La nuit était venue depuis assez longtemps lorsque je quittai l’Hôtel de Ville pour revenir à l’Assemblée. On voulut me donner une escorte que je refusai, ne croyant pas en avoir besoin ; mais je le regrettai plus d’une fois dans le chemin. Pour empêcher que les quartiers insurgés ne reçussent des renforts, des munitions ou des avis des autres parties de la ville, où tant d’hommes étaient prêts à embrasser la même cause, on avait pris depuis le matin avec beaucoup de raison, le parti de suspendre d’une manière absolue la circulation dans toutes les rues. On arrêtait toutes les personnes qui sortaient de chez elles sans une carte de sûreté ou sans une escorte. On m’arrêta donc très souvent durant mon trajet et on m’obligea de montrer ma médaille. Plus de dix fois, je fus couché en joue par ces factionnaires novices, qui parlaient toutes sortes de patois ; car Paris était rempli de campagnards, arrivés de toutes les provinces et dont beaucoup s’y trouvaient pour la première fois.

Quand j’arrivai, la séance était levée depuis assez longtemps, mais le palais était néanmoins en fort grand émoi. Il s’y était répandu le bruit que les ouvriers du Gros-Caillou, profitant de la nuit, allaient venir s’en emparer. Ainsi, cette Assemblée, qui, après trois jours de lutte, avait reporté le combat jusqu’au sein des quartiers occupés par ses ennemis, tremblait pour ses foyers. Rien n’était moins fondé, mais rien ne montre mieux le caractère de cette guerre où l’ennemi pouvait toujours être le voisin et où l’on n’était jamais sûr de n’avoir pas sa maison saccagée tandis qu’on triomphait loin de là. Pour mettre le palais à l’abri d’un coup de main de cette espèce, on élevait à la hâte cette nuit-là des barricades à l’entrée de toutes les rues qui peuvent y conduire. Quand je vis qu’il ne s’agissait que d’une fausse rumeur, je fus me coucher.
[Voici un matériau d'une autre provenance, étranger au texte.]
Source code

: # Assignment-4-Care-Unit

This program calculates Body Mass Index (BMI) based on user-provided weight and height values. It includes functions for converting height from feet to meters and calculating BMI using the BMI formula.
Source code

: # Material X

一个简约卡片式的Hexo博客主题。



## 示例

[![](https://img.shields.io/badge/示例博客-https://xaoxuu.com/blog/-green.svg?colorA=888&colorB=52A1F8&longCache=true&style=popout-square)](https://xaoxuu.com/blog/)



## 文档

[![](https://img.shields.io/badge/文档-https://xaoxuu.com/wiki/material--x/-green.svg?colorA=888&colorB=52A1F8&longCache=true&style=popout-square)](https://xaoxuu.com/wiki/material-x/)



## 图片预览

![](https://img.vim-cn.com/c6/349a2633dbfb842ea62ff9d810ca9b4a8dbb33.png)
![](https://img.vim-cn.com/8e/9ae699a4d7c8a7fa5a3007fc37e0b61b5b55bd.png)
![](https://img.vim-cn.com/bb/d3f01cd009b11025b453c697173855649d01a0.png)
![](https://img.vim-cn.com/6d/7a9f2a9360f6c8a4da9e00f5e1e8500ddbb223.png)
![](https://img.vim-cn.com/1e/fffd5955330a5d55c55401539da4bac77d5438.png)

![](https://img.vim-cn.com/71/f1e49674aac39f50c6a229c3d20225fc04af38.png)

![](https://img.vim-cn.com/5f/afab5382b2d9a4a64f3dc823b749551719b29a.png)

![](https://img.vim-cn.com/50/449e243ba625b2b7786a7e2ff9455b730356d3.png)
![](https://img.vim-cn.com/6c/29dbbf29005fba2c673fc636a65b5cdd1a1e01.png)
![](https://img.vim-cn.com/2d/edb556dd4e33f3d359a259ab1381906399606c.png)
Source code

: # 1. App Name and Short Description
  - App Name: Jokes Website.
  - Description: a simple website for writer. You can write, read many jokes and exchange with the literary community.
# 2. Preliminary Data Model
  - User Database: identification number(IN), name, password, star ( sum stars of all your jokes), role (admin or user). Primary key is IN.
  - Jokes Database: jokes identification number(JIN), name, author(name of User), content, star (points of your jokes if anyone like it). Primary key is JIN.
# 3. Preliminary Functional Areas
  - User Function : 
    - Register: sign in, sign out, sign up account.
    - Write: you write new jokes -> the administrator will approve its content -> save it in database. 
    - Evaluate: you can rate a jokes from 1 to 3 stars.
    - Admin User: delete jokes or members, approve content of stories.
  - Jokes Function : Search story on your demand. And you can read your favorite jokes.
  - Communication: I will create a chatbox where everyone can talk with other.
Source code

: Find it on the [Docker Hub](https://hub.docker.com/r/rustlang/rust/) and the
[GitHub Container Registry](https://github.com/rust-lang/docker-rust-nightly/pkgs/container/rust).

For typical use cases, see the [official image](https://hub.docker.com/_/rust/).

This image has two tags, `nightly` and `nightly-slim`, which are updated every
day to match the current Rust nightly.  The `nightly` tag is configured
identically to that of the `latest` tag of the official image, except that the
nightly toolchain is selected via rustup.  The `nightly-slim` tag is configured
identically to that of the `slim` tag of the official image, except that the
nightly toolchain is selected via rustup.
Je ne dirai rien de plus des combats de Juin. Les souvenirs des deux derniers jours rentrent dans ceux des premiers et s’y perdent. On sait que le faubourg Saint-Antoine, dernière citadelle de la guerre civile, mit bas les armes le lundi seulement, c’est-à-dire le quatrième jour après le commencement de la lutte ; ce n’est que le matin de ce même jour que les volontaires de la Manche purent atteindre Paris. Ils avaient fait grande hâte, mais ils venaient de plus de quatre-vingts lieues à travers des pays qui n’ont point de chemins de fer. Ils étaient au nombre de quinze cents. Je reconnus avec émotion, parmi eux, des propriétaires, des avocats, des médecins, des cultivateurs, mes amis et mes voisins. Presque toute l’ancienne noblesse du pays avait pris les armes à cette occasion et faisait partie de la colonne. Il en fut ainsi dans presque toute la France. Depuis le hobereau le plus encrassé au fond de sa province jusqu’aux héritiers élégants et inutiles des grandes maisons, tous se ressouvinrent à cet instant qu’ils avaient fait partie d’une caste guerrière et régnante, et partout ils donnèrent l’exemple de la résolution et de la vigueur, tant est grande la vitalité de ces vieux corps aristocratiques. Ils gardent une trace d’eux-mêmes quand déjà ils semblent réduits en poussière et se relèvent plusieurs fois du milieu des ombres de la mort avant d’y retomber à jamais. Ce fut précisément au milieu des journées de Juin qu’expira l’homme qui, de nos jours, a peut-être le mieux conservé l’esprit des anciennes races, M. de Chateaubriand, dont tant de liens de famille et de souvenirs d’enfance m’avaient rapproché. Depuis longtemps, il était tombé dans une sorte de stupeur muette qui laissait croire par moments que son intelligence était éteinte. Dans cet état pourtant, il entendit la rumeur de la révolution de Février ; il voulut savoir ce qui se passait. On lui apprit qu’on venait de renverser la monarchie de Louis-Philippe ; il dit : « C’est bien fait ! » et se tut. Quatre mois après, le fracas des journées de Juin pénétra jusqu’à son oreille et il demanda encore quel était ce bruit. On lui répondit qu’on se battait dans Paris et que c’était le canon. Il fit alors de vains efforts pour se lever en disant : « Je veux y aller », puis il se tut et cette fois pour toujours, car il mourut le lendemain.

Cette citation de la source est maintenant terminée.